6.Other Long-Term Obligations
Other long-term obligations included a mortgage, secured by a lien on the Company’s land and buildings in Heerde, The Netherlands and on trade accounts receivable, in The Netherlands. The principal amount of the mortgage was $503,000 as of September 30, 2007. The mortgage was paid off in fiscal 2008.
In December 2004, the Company financed a laser cutting tool purchased in the fourth quarter of fiscal 2004. The Company financed $500,000 at an interest rate of 6.55% with 48 equal monthly payments of $12,000, including principal and interest. The outstanding principal balance of this loan was $35,000 and $170,500 as of September 30, 2008 and 2007, respectively.
In October 2006, the Company financed a de-burring machine purchased in the fourth quarter of fiscal 2006. The Company financed $355,000 at an interest rate of 7.43% with 60 equal monthly payments of $7,000, including principal and interest. The outstanding principal balance of this loan was $230,000 and $294,500 as of September 30, 2008 and 2007, respectively.

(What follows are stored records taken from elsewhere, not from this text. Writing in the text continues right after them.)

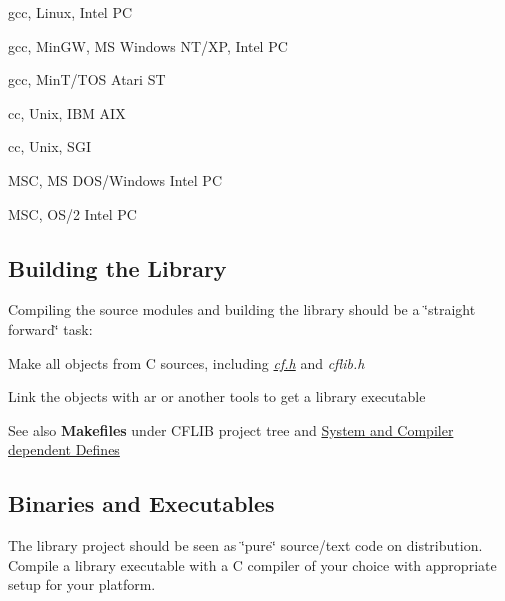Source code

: \begin{DoxyItemize}
\item gcc, Linux, Intel P\-C
\begin{DoxyItemize}
\item gcc, Min\-G\-W, M\-S Windows N\-T/\-X\-P, Intel P\-C
\item gcc, Min\-T/\-T\-O\-S Atari S\-T
\item cc, Unix, I\-B\-M A\-I\-X
\item cc, Unix, S\-G\-I
\item M\-S\-C, M\-S D\-O\-S/\-Windows Intel P\-C
\item M\-S\-C, O\-S/2 Intel P\-C
\end{DoxyItemize}
\end{DoxyItemize}\hypertarget{development_library_building}{}\subsection{Building the Library}\label{development_library_building}
Compiling the source modules and building the library should be a \char`\"{}straight forward\char`\"{} task\-:
\begin{DoxyItemize}
\item Make all objects from C sources, including {\itshape \hyperlink{cf_8h}{cf.\-h}\/} and {\itshape cflib.\-h\/} 
\item Link the objects with {\ttfamily ar} or another tools to get a library executable
\end{DoxyItemize}

\begin{DoxySeeAlso}{See also}
{\bfseries Makefiles} under C\-F\-L\-I\-B project tree and \hyperlink{development_compilation_options}{System and Compiler dependent Defines}
\end{DoxySeeAlso}
\hypertarget{development_binaries}{}\subsection{Binaries and Executables}\label{development_binaries}

\begin{DoxyItemize}
\item The library project should be seen as \char`\"{}pure\char`\"{} source/text code on distribution. Compile a library executable with a C compiler of your choice with appropriate setup for your platform.
\end{DoxyItemize}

In October 2007, the Company acquired, through the acquisition of R2D, CNC machine purchased in the 3rd quarter of fiscal 2007. The amount originally financed was $108,000 at an interest rate of 5.1% with 60 equal monthly payments of $2,000, including principal and interest. The outstanding balance at the time of the acquisition was $102,000. The outstanding principal balance of this loan was $82,000 as of September 30, 2008.
In October 2007, the Company acquired, through the acquisition of R2D, a CNC machine purchased in the 4th quarter of fiscal 2007. The amount originally financed was $108,000 at an interest rate of 5.2% with 60 equal monthly payments of $2,000, including principal and interest. The outstanding balance at the time of the acquisition was $105,000. The outstanding principal balance of this loan was $85,000 as of September 30, 2008.
Total maturities of long term debt are $148,000 in 2009, $120,000 in 2010, $128,000 in 2012 and $36,000 in 2012.
7.Stockholders’ Equity
In November 2007, the Company completed and underwritten public offering of 2,500,000 shares of its common stock in an underwritten public offering at a price to the public of $14.41 per share. Net proceeds to the Company were approximately $33.6 million, net of approximately $0.3 million of offering expenses and $2.2 million of underwriting commissions. The Company intends to use the net proceeds from this offering for working capital and other general corporate purposes. Pending application of these proceeds, the Company will invest the net proceeds in short-term, interest bearing investment grade securities. The Company received $0.4 million from the exercise of stock options during fiscal 2008.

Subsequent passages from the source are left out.